A la fecha su victoria es incomparable.
Roland Matthes, de la RDA, rompe RM en 100m espalda en 58.7.
María Teresa Ramírez, de 15 años, califica en 800m libres en tercer lugar; pasan a finales en 800m Laura Vaca y Rafael Hernández en 400m combinado. Echevarría termina en 11 en 400m libres en 4:24.
La noche es completa. En boxeo Agustín Zaragoza, Joaquín Rocha y Antonio Roldán pasan a semifinales y amarran medallas. Vencieron al checo Jan Hejduk, al holandés Rodolfus Lubbers y al soviético Valeri Protnikov.
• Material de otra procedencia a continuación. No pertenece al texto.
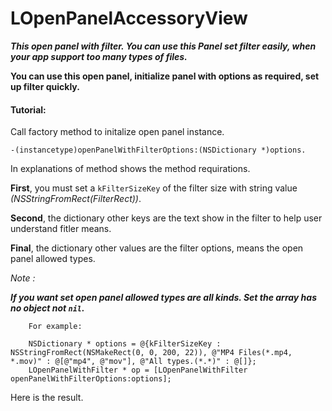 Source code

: # LOpenPanelAccessoryView

 ***This open panel with filter. You can use this Panel set filter easily, when your app support too many types of files.***

**You can use this open panel, initialize panel with options as required, set up filter quickly.**

#### Tutorial:

Call factory method to initalize open panel instance.

`-(instancetype)openPanelWithFilterOptions:(NSDictionary *)options.`
    
In explanations of method shows the method requirations.
    
**First**, you must set a `kFilterSizeKey` of the filter size with string value  *(NSStringFromRect(FilterRect))*.
    
**Second**, the dictionary other keys are the text show in the filter to help user understand fitler means.

**Final**, the dictionary other values are the filter options, means the open panel allowed types.
    
*Note :*
    
***If you want set open panel allowed types are all kinds. Set the array has no object not `nil`.***
    

```
    For example:
        
    NSDictionary * options = @{kFilterSizeKey : NSStringFromRect(NSMakeRect(0, 0, 200, 22)), @"MP4 Files(*.mp4, *.mov)" : @[@"mp4", @"mov"], @"All types.(*.*)" : @[]};
    LOpenPanelWithFilter * op = [LOpenPanelWithFilter openPanelWithFilterOptions:options];
```
    
Here is the result.

![]()
![]()
![]()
La quinteta mexicana de basquetbol en final eléctrico derrota a España por 73-72.
Al terminar el partido México 2 –3 Bulgaria, lo que parecía tragedia, se escucha por los altoparlantes: “Respetable público, Bulgaria no tiene la culpa y debemos despedirla con un aplauso”.
Poco después del mediodía se roban la bandera olímpica oficial de la Villa Olímpica.